GIVEN RECORDS:

▼

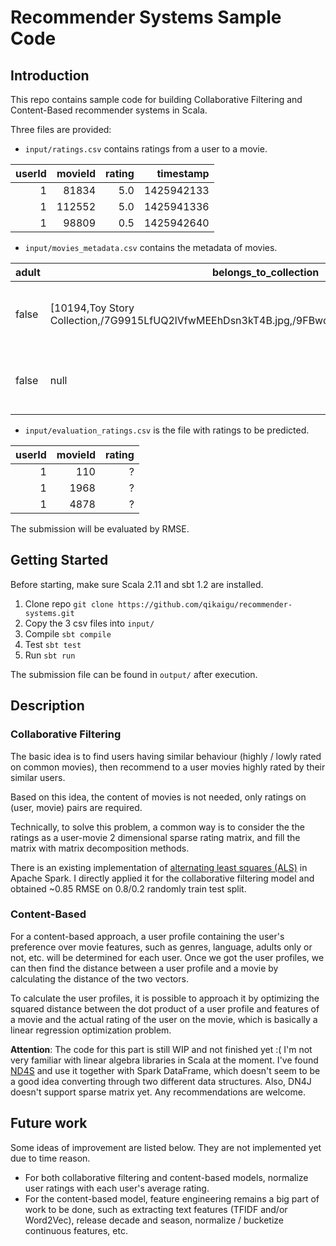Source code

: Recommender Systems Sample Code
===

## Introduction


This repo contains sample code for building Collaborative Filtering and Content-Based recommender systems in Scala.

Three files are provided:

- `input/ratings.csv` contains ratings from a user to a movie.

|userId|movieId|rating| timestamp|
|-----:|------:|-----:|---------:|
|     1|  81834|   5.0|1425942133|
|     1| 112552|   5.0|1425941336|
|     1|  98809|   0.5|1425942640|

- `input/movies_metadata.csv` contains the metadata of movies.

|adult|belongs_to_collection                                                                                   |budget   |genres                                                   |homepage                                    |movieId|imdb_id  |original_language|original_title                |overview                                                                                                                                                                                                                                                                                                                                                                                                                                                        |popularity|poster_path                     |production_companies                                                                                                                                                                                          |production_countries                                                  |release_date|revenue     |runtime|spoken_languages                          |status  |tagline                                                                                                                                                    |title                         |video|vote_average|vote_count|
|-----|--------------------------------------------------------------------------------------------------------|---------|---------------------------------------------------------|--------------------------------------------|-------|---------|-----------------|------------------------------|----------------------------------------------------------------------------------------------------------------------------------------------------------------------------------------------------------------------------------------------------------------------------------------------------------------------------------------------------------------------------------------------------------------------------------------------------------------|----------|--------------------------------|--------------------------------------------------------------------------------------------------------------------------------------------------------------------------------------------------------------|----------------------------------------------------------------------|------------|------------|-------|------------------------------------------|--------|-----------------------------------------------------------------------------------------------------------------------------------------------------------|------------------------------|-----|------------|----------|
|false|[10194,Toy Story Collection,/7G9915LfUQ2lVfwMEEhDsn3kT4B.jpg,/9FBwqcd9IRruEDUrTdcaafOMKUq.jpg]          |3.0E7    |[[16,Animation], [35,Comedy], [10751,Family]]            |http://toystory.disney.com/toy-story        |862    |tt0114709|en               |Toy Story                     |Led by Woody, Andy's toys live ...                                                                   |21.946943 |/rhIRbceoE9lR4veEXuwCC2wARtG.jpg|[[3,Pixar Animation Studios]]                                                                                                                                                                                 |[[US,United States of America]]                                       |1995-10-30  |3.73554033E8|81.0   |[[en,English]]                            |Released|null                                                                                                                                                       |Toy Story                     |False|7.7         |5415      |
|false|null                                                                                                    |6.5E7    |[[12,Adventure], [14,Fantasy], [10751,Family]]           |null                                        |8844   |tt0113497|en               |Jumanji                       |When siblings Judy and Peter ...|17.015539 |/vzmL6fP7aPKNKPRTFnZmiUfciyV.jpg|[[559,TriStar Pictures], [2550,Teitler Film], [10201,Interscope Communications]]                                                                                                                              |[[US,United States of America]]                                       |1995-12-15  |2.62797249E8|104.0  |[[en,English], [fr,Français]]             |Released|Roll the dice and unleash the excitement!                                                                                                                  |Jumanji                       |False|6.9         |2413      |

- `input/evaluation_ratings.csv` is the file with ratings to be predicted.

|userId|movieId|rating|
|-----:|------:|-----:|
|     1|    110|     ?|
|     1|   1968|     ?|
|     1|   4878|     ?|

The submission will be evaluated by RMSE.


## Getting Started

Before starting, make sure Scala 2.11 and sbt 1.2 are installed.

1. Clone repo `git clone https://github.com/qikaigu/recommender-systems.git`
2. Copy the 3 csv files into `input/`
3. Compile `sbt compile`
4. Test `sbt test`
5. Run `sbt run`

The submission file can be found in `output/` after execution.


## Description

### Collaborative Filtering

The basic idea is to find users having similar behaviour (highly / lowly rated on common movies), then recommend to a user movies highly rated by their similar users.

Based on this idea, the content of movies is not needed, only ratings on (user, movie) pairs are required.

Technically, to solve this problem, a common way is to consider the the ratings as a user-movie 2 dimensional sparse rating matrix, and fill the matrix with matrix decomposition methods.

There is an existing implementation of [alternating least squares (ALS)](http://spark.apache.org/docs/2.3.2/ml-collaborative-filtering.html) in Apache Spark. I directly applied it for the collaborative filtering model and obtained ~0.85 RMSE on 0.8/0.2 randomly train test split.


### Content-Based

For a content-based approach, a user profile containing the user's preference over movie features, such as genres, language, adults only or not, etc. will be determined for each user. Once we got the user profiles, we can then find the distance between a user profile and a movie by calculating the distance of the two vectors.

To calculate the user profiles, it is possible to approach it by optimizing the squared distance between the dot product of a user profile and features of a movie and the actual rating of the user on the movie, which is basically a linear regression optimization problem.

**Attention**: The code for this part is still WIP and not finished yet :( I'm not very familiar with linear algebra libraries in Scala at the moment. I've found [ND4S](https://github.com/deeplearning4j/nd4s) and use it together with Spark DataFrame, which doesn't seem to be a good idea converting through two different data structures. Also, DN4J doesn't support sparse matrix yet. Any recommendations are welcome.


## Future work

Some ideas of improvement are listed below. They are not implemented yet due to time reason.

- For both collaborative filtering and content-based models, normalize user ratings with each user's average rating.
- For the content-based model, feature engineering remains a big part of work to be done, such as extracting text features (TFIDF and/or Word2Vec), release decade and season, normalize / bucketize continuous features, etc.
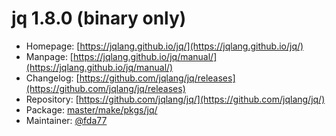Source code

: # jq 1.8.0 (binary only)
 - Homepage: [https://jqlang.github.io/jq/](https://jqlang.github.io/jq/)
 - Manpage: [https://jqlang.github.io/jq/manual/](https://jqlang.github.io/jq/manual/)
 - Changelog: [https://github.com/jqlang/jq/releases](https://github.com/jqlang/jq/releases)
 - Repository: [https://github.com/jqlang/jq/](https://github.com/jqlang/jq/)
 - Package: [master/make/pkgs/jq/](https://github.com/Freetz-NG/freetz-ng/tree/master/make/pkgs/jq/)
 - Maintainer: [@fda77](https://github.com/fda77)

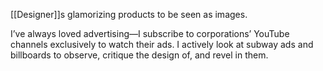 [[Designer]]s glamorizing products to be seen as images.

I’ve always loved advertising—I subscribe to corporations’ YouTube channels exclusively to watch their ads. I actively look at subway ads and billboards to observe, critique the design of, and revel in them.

▲

YOUR ASSIGNMENT: Of the lines above, output exactly those from the line bearing "Technically, to solve" through the line bearing "### Content-Based", inclusive.

ANSWER TO THIS EXERCISE:
Technically, to solve this problem, a common way is to consider the the ratings as a user-movie 2 dimensional sparse rating matrix, and fill the matrix with matrix decomposition methods.

There is an existing implementation of [alternating least squares (ALS)](http://spark.apache.org/docs/2.3.2/ml-collaborative-filtering.html) in Apache Spark. I directly applied it for the collaborative filtering model and obtained ~0.85 RMSE on 0.8/0.2 randomly train test split.


### Content-Based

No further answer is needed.